▼▼▼
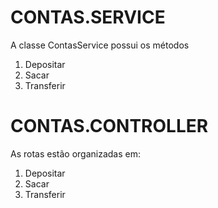 # CONTAS.SERVICE
A classe ContasService possui os métodos 
1. Depositar
2. Sacar
3. Transferir

# CONTAS.CONTROLLER
As rotas estão organizadas em:
1. Depositar
2. Sacar
3. Transferir
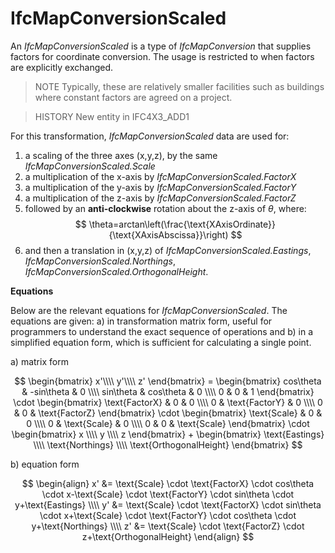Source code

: # IfcMapConversionScaled

An _IfcMapConversionScaled_ is a type of _IfcMapConversion_ that supplies factors for coordinate conversion. The usage is restricted to when factors are explicitly exchanged.<!-- end of definition --> 

> NOTE Typically, these are relatively smaller facilities such as buildings where constant factors are agreed on a project.

> HISTORY New entity in IFC4X3_ADD1

For this transformation, _IfcMapConversionScaled_ data are used for:

1. a scaling of the three axes (x,y,z), by the same _IfcMapConversionScaled.Scale_
2. a multiplication of the x-axis by _IfcMapConversionScaled.FactorX_
3. a multiplication of the y-axis by _IfcMapConversionScaled.FactorY_
4. a multiplication of the z-axis by _IfcMapConversionScaled.FactorZ_
5. followed by an **anti-clockwise** rotation about the z-axis of *θ*, where:
 $$
 \theta=arctan\left(\frac{\text{XAxisOrdinate}}{\text{XAxisAbscissa}}\right)
 $$
6. and then a translation in (x,y,z) of _IfcMapConversionScaled.Eastings_, _IfcMapConversionScaled.Northings_, _IfcMapConversionScaled.OrthogonalHeight_.

**Equations**

Below are the relevant equations for _IfcMapConversionScaled_. The equations are given: a) in transformation matrix form, useful for programmers to understand the exact sequence of operations and b) in a simplified equation form, which is sufficient for calculating a single point.

a) matrix form

$$
\begin{bmatrix}
x'\\\\
y'\\\\
z'
\end{bmatrix}
= \begin{bmatrix}
cos\theta & -sin\theta & 0 \\\\
sin\theta & cos\theta & 0 \\\\
0 & 0 & 1
\end{bmatrix} \cdot 
\begin{bmatrix}
\text{FactorX} & 0 & 0 \\\\
0 & \text{FactorY} & 0 \\\\
0 & 0 & \text{FactorZ}
\end{bmatrix} \cdot 
\begin{bmatrix}
\text{Scale} & 0 & 0 \\\\
0 & \text{Scale} & 0 \\\\
0 & 0 & \text{Scale}
\end{bmatrix} \cdot 
\begin{bmatrix}
x \\\\
y \\\\
z
\end{bmatrix} +
\begin{bmatrix}
\text{Eastings} \\\\
\text{Northings} \\\\
\text{OrthogonalHeight}
\end{bmatrix}
$$

b) equation form

$$
\begin{align}
x' &= \text{Scale} \cdot \text{FactorX} \cdot cos\theta \cdot x-\text{Scale} \cdot \text{FactorY} \cdot sin\theta \cdot y+\text{Eastings} \\\\
y' &= \text{Scale} \cdot \text{FactorX} \cdot sin\theta \cdot x+\text{Scale} \cdot \text{FactorY} \cdot cos\theta \cdot y+\text{Northings} \\\\
z' &= \text{Scale} \cdot \text{FactorZ} \cdot z+\text{OrthogonalHeight}
\end{align}
$$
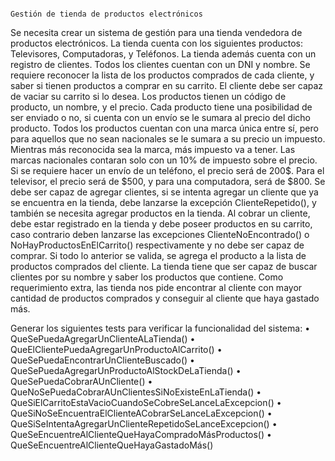                                                                           Gestión de tienda de productos electrónicos

Se necesita crear un sistema de gestión para una tienda vendedora de productos electrónicos. La tienda cuenta con los siguientes productos: Televisores, Computadoras, y Teléfonos. 
La tienda además cuenta con un registro de clientes. Todos los clientes cuentan con un DNI y nombre. Se requiere reconocer la lista de los productos comprados de cada cliente, 
y saber si tienen productos a comprar en su carrito. El cliente debe ser capaz de vaciar su carrito si lo desea. Los productos tienen un código de producto, un nombre, y el precio. 
Cada producto tiene una posibilidad de ser enviado o no, si cuenta con un envío se le sumara al precio del dicho producto. 
Todos los productos cuentan con una marca única entre sí, pero para aquellos que no sean nacionales se le sumara a su precio un impuesto. 
Mientras más reconocida sea la marca, más impuesto va a tener. Las marcas nacionales contaran solo con un 10% de impuesto sobre el precio. Si se requiere hacer un envío de un teléfono, el precio será de 200$. 
Para el televisor, el precio será de $500, y para una computadora, será de $800. 
Se debe ser capaz de agregar clientes, si se intenta agregar un cliente que ya se encuentra en la tienda, debe lanzarse la excepción ClienteRepetido(),
y también se necesita agregar productos en la tienda. Al cobrar un cliente, debe estar registrado en la tienda y debe poseer productos en su carrito, 
caso contrario deben lanzarse las excepciones ClienteNoEncontrado() o NoHayProductosEnElCarrito() respectivamente y no debe ser capaz de comprar. 
Si todo lo anterior se valida, se agrega el producto a la lista de productos comprados del cliente. La tienda tiene que ser capaz de buscar clientes por su nombre y saber los productos que contiene. 
Como requerimiento extra, las tienda nos pide encontrar al cliente con mayor cantidad de productos comprados y conseguir al cliente que haya gastado más.

Generar los siguientes tests para verificar la funcionalidad del sistema:
•	QueSePuedaAgregarUnClienteALaTienda()
•	QueElClientePuedaAgregarUnProductoAlCarrito()
•	QueSePuedaEncontrarUnClienteBuscado()
•	QueSePuedaAgregarUnProductoAlStockDeLaTienda()
•	QueSePuedaCobrarAUnCliente()
•	QueNoSePuedaCobrarAUnClientesSiNoExisteEnLaTienda()
•	QueSiElCarritoEstaVacioCuandoSeCobreSeLanceLaExcepcion()
•	QueSiNoSeEncuentraElClienteACobrarSeLanceLaExcepcion()
•	QueSiSeIntentaAgregarUnClienteRepetidoSeLanceExcepcion()
•	QueSeEncuentreAlClienteQueHayaCompradoMásProductos()
•	QueSeEncuentreAlClienteQueHayaGastadoMás()
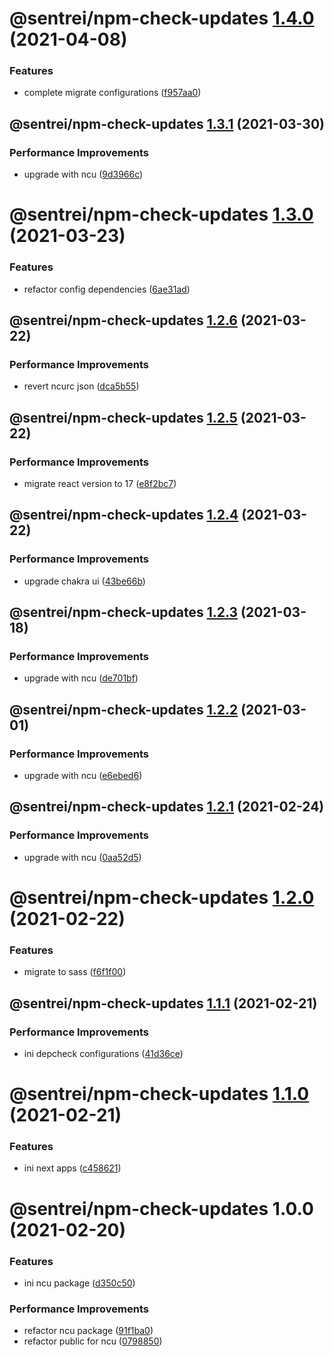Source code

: # @sentrei/npm-check-updates [1.4.0](https://github.com/sentrei/sentrei/compare/@sentrei/npm-check-updates@1.3.1...@sentrei/npm-check-updates@1.4.0) (2021-04-08)

### Features

- complete migrate configurations ([f957aa0](https://github.com/sentrei/sentrei/commit/f957aa09bed45c5428d09b50bd3d7164d3ebbdaf))

## @sentrei/npm-check-updates [1.3.1](https://github.com/sentrei/sentrei/compare/@sentrei/npm-check-updates@1.3.0...@sentrei/npm-check-updates@1.3.1) (2021-03-30)

### Performance Improvements

- upgrade with ncu ([9d3966c](https://github.com/sentrei/sentrei/commit/9d3966c0f05f2b2dd030f895e403faca0ab8ac51))

# @sentrei/npm-check-updates [1.3.0](https://github.com/sentrei/sentrei/compare/@sentrei/npm-check-updates@1.2.6...@sentrei/npm-check-updates@1.3.0) (2021-03-23)

### Features

- refactor config dependencies ([6ae31ad](https://github.com/sentrei/sentrei/commit/6ae31ad76459cf2a524046b7dd467d54b565a0b3))

## @sentrei/npm-check-updates [1.2.6](https://github.com/sentrei/sentrei/compare/@sentrei/npm-check-updates@1.2.5...@sentrei/npm-check-updates@1.2.6) (2021-03-22)

### Performance Improvements

- revert ncurc json ([dca5b55](https://github.com/sentrei/sentrei/commit/dca5b55171d337dd1c99b074e7ade50e845aa884))

## @sentrei/npm-check-updates [1.2.5](https://github.com/sentrei/sentrei/compare/@sentrei/npm-check-updates@1.2.4...@sentrei/npm-check-updates@1.2.5) (2021-03-22)

### Performance Improvements

- migrate react version to 17 ([e8f2bc7](https://github.com/sentrei/sentrei/commit/e8f2bc7089f1b52d9126af309b37dc48080a4421))

## @sentrei/npm-check-updates [1.2.4](https://github.com/sentrei/sentrei/compare/@sentrei/npm-check-updates@1.2.3...@sentrei/npm-check-updates@1.2.4) (2021-03-22)

### Performance Improvements

- upgrade chakra ui ([43be66b](https://github.com/sentrei/sentrei/commit/43be66b0fcd99e5bf496156bbecb3f292a395365))

## @sentrei/npm-check-updates [1.2.3](https://github.com/sentrei/sentrei/compare/@sentrei/npm-check-updates@1.2.2...@sentrei/npm-check-updates@1.2.3) (2021-03-18)

### Performance Improvements

- upgrade with ncu ([de701bf](https://github.com/sentrei/sentrei/commit/de701bf535ea98f982b2467d45fceab726c847a2))

## @sentrei/npm-check-updates [1.2.2](https://github.com/sentrei/sentrei/compare/@sentrei/npm-check-updates@1.2.1...@sentrei/npm-check-updates@1.2.2) (2021-03-01)

### Performance Improvements

- upgrade with ncu ([e6ebed6](https://github.com/sentrei/sentrei/commit/e6ebed693084fbffe0e2b632bc27f5d4fde0d69a))

## @sentrei/npm-check-updates [1.2.1](https://github.com/sentrei/sentrei/compare/@sentrei/npm-check-updates@1.2.0...@sentrei/npm-check-updates@1.2.1) (2021-02-24)

### Performance Improvements

- upgrade with ncu ([0aa52d5](https://github.com/sentrei/sentrei/commit/0aa52d5a148a3400788406d0b750288c14c5d752))

# @sentrei/npm-check-updates [1.2.0](https://github.com/sentrei/sentrei/compare/@sentrei/npm-check-updates@1.1.1...@sentrei/npm-check-updates@1.2.0) (2021-02-22)

### Features

- migrate to sass ([f6f1f00](https://github.com/sentrei/sentrei/commit/f6f1f00cfe15ba846929b4106ab39a64c726be21))

## @sentrei/npm-check-updates [1.1.1](https://github.com/sentrei/sentrei/compare/@sentrei/npm-check-updates@1.1.0...@sentrei/npm-check-updates@1.1.1) (2021-02-21)

### Performance Improvements

- ini depcheck configurations ([41d36ce](https://github.com/sentrei/sentrei/commit/41d36cef0459229e366d8d99bda9c0dfdac80ab0))

# @sentrei/npm-check-updates [1.1.0](https://github.com/sentrei/sentrei/compare/@sentrei/npm-check-updates@1.0.0...@sentrei/npm-check-updates@1.1.0) (2021-02-21)

### Features

- ini next apps ([c458621](https://github.com/sentrei/sentrei/commit/c45862133d1d8758b0a6d8b2f604f4600e7bc080))

# @sentrei/npm-check-updates 1.0.0 (2021-02-20)

### Features

- ini ncu package ([d350c50](https://github.com/sentrei/sentrei/commit/d350c50e77b0bd2007dc7dd546b7de7efe5d7f5b))

### Performance Improvements

- refactor ncu package ([91f1ba0](https://github.com/sentrei/sentrei/commit/91f1ba026807a509e722328b5138207c1320bd99))
- refactor public for ncu ([0798850](https://github.com/sentrei/sentrei/commit/0798850bfbd9594222a970b93965c5d5c8b0403a))
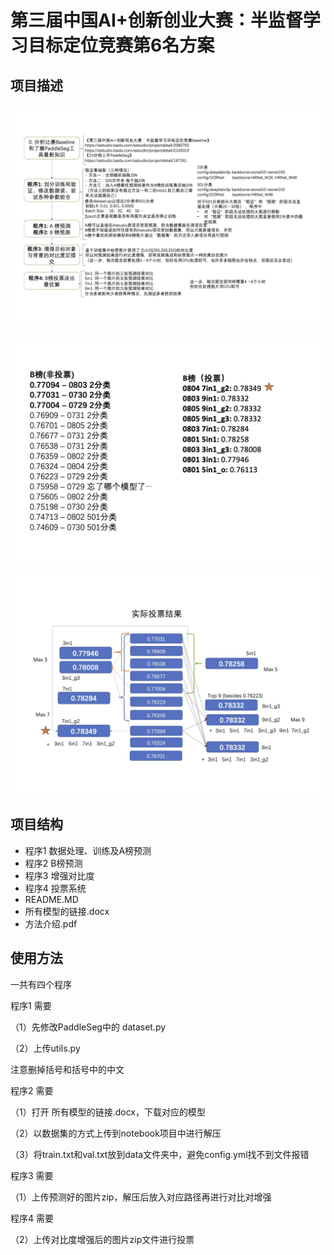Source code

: # 第三届中国AI+创新创业大赛：半监督学习目标定位竞赛第6名方案


## 项目描述

![image](https://github.com/yongxinliao-hqu/PaddleSeg/blob/main/ReadmeImages/方法介绍.jpg)


![image](https://github.com/yongxinliao-hqu/PaddleSeg/blob/main/ReadmeImages/方法介绍2.jpg)


![image](https://github.com/yongxinliao-hqu/PaddleSeg/blob/main/ReadmeImages/方法介绍3.jpg)

## 项目结构
- 程序1 数据处理、训练及A榜预测
- 程序2 B榜预测 
- 程序3 增强对比度 
- 程序4 投票系统
- README.MD
- 所有模型的链接.docx
- 方法介绍.pdf


## 使用方法
一共有四个程序

程序1 需要

（1）先修改PaddleSeg中的 dataset.py

（2）上传utils.py

注意删掉括号和括号中的中文

程序2 需要

（1）打开 所有模型的链接.docx，下载对应的模型

（2）以数据集的方式上传到notebook项目中进行解压

（3）将train.txt和val.txt放到data文件夹中，避免config.yml找不到文件报错

程序3 需要

（1）上传预测好的图片zip，解压后放入对应路径再进行对比对增强

程序4 需要

（2）上传对比度增强后的图片zip文件进行投票
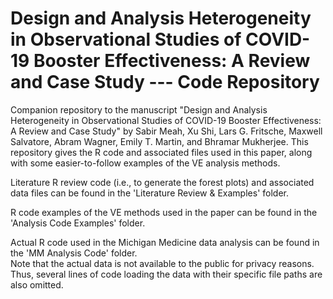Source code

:# Design and Analysis Heterogeneity in Observational Studies of COVID-19 Booster Effectiveness: A Review and Case Study --- Code Repository
Companion repository to the manuscript "Design and Analysis Heterogeneity in Observational Studies of COVID-19 Booster Effectiveness: A Review and Case Study" by Sabir Meah, Xu Shi, Lars G. Fritsche, Maxwell Salvatore, Abram Wagner, Emily T. Martin, and Bhramar Mukherjee.  This repository gives the R code and associated files used in this paper, along with some easier-to-follow examples of the VE analysis methods.

Literature R review code (i.e., to generate the forest plots) and associated data files can be found in the 'Literature Review & Examples' folder.

R code examples of the VE methods used in the paper can be found in the 'Analysis Code Examples' folder.

Actual R code used in the Michigan Medicine data analysis can be found in the 'MM Analysis Code' folder.  
Note that the actual data is not available to the public for privacy reasons.  Thus, several lines of code loading the data with their specific file paths are also omitted.
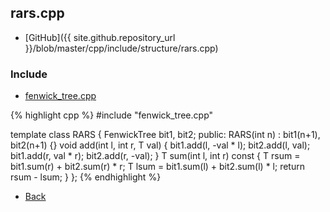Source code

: ## rars.cpp

- [GitHub]({{ site.github.repository_url }}/blob/master/cpp/include/structure/rars.cpp)

### Include

- [fenwick_tree.cpp](./fenwick_tree)

{% highlight cpp %}
#include "fenwick_tree.cpp"

template <typename T>
class RARS {
  FenwickTree<T> bit1, bit2;
public:
  RARS(int n) : bit1(n+1), bit2(n+1) {}
  void add(int l, int r, T val) {
    bit1.add(l, -val * l); bit2.add(l,  val);
    bit1.add(r,  val * r); bit2.add(r, -val);
  }
  T sum(int l, int r) const {
    T rsum = bit1.sum(r) + bit2.sum(r) * r;
    T lsum = bit1.sum(l) + bit2.sum(l) * l;
    return rsum - lsum;
  }
};
{% endhighlight %}

- [Back](../../..)
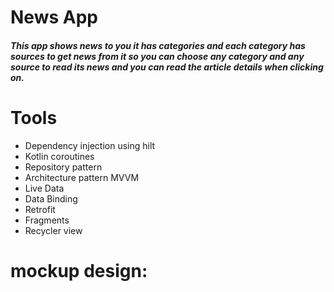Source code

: # News App
##### This app shows news to you it has categories and each category has sources to get news from it so you can choose any category and any source to read its news and you can read the article details when clicking on.

# Tools
- Dependency injection using hilt
- Kotlin coroutines
- Repository pattern
- Architecture pattern MVVM
- Live Data
- Data Binding
- Retrofit
- Fragments
- Recycler view

# mockup design:
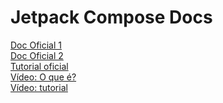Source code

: # Jetpack Compose Docs

[Doc Oficial 1](https://developer.android.com/jetpack/compose?hl=pt-br) <br>
[Doc Oficial 2](https://developer.android.com/jetpack/compose/mental-model?hl=pt-br) <br>
[Tutorial oficial](https://developer.android.com/jetpack/compose/tutorial?hl=pt-br) <br>
[Vídeo: O que é?](https://www.youtube.com/watch?v=LR5LUhTZPCE) <br>
[Vídeo: tutorial](https://www.youtube.com/watch?v=ERBEWmfz6h0&list=PLSrm9z4zp4mEWwyiuYgVMWcDFdsebhM-r) <br>
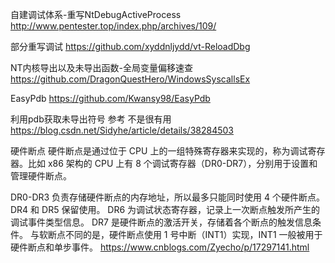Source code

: 


自建调试体系-重写NtDebugActiveProcess
http://www.pentester.top/index.php/archives/109/


部分重写调试
https://github.com/xyddnljydd/vt-ReloadDbg


NT内核导出以及未导出函数-全局变量偏移速查
https://github.com/DragonQuestHero/WindowsSyscallsEx

EasyPdb
https://github.com/Kwansy98/EasyPdb

利用pdb获取未导出符号   参考  不是很有用
https://blog.csdn.net/Sidyhe/article/details/38284503



硬件断点
硬件断点是通过位于 CPU 上的一组特殊寄存器来实现的，称为调试寄存器。比如 x86 架构的 CPU 上有 8 个调试寄存器（DR0-DR7），分别用于设置和管理硬件断点。

DR0-DR3 负责存储硬件断点的内存地址，所以最多只能同时使用 4 个硬件断点。
DR4 和 DR5 保留使用。
DR6 为调试状态寄存器，记录上一次断点触发所产生的调试事件类型信息。
DR7 是硬件断点的激活开关，存储着各个断点的触发信息条件。
与软断点不同的是，硬件断点使用 1 号中断（INT1）实现，INT1 一般被用于硬件断点和单步事件。
https://www.cnblogs.com/Zyecho/p/17297141.html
▲▲▲
▶ [Problem requirements] From the records above, tally every line that includes the word "Vídeo" and reply with the total by itself.

▶ [Output] 2